Activity: Copy out all of the data word for word. Omit every picture.

Supplied data:
Segment Open
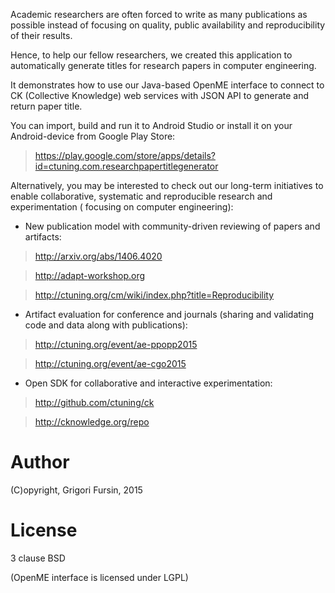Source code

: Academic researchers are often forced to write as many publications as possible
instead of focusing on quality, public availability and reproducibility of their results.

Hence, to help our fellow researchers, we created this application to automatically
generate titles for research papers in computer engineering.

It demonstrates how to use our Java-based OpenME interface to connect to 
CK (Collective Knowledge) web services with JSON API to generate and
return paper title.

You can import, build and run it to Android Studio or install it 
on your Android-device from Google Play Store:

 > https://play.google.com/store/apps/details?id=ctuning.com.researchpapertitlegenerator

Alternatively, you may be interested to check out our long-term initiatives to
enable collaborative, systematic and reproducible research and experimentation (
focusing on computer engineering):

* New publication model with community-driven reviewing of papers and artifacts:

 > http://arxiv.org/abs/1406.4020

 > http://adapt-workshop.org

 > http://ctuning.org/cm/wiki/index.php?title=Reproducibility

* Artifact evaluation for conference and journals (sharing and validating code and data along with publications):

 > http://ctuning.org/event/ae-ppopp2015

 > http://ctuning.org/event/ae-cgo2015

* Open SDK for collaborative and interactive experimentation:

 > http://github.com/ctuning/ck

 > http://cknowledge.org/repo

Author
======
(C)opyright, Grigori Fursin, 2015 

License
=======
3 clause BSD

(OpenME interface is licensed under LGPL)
Segment Closed
Task response:
Source code

: Academic researchers are often forced to write as many publications as possible
instead of focusing on quality, public availability and reproducibility of their results.

Hence, to help our fellow researchers, we created this application to automatically
generate titles for research papers in computer engineering.

It demonstrates how to use our Java-based OpenME interface to connect to 
CK (Collective Knowledge) web services with JSON API to generate and
return paper title.

You can import, build and run it to Android Studio or install it 
on your Android-device from Google Play Store:

 > https://play.google.com/store/apps/details?id=ctuning.com.researchpapertitlegenerator

Alternatively, you may be interested to check out our long-term initiatives to
enable collaborative, systematic and reproducible research and experimentation (
focusing on computer engineering):

* New publication model with community-driven reviewing of papers and artifacts:

 > http://arxiv.org/abs/1406.4020

 > http://adapt-workshop.org

 > http://ctuning.org/cm/wiki/index.php?title=Reproducibility

* Artifact evaluation for conference and journals (sharing and validating code and data along with publications):

 > http://ctuning.org/event/ae-ppopp2015

 > http://ctuning.org/event/ae-cgo2015

* Open SDK for collaborative and interactive experimentation:

 > http://github.com/ctuning/ck

 > http://cknowledge.org/repo

Author
======
(C)opyright, Grigori Fursin, 2015 

License
=======
3 clause BSD

(OpenME interface is licensed under LGPL)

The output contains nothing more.